* Instructions to follow:
What you produce should be every line from the data that includes "have".

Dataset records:
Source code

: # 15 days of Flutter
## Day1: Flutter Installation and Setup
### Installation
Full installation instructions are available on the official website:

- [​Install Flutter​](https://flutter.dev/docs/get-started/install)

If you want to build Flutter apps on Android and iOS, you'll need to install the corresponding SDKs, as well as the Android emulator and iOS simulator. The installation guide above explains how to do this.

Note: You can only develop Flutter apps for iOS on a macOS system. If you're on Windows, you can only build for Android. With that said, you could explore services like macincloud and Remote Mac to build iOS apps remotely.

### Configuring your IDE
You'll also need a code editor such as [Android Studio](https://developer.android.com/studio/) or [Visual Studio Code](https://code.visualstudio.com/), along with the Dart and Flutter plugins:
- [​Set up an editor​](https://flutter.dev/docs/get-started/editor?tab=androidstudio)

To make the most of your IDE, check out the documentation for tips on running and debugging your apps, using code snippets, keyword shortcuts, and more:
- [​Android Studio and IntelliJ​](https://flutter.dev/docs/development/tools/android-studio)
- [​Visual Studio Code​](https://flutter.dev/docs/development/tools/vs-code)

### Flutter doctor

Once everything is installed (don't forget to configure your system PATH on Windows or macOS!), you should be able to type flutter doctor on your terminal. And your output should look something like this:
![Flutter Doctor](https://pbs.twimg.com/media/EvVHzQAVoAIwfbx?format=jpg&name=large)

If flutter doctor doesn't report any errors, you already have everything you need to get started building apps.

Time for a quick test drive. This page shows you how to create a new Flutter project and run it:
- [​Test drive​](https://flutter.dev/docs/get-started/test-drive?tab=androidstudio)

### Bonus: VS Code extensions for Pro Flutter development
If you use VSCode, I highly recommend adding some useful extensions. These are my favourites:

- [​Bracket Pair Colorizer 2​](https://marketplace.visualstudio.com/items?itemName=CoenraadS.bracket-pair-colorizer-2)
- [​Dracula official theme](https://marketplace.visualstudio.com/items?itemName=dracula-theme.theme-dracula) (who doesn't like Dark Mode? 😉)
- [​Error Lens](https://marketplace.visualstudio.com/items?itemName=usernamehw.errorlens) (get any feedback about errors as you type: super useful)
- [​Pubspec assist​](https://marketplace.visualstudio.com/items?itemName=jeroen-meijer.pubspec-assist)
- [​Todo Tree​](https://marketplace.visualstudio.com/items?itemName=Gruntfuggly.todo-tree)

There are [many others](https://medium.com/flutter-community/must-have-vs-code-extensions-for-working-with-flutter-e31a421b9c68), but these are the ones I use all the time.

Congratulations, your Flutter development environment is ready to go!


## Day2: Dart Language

* Answer space:
If flutter doctor doesn't report any errors, you already have everything you need to get started building apps.
There are [many others](https://medium.com/flutter-community/must-have-vs-code-extensions-for-working-with-flutter-e31a421b9c68), but these are the ones I use all the time.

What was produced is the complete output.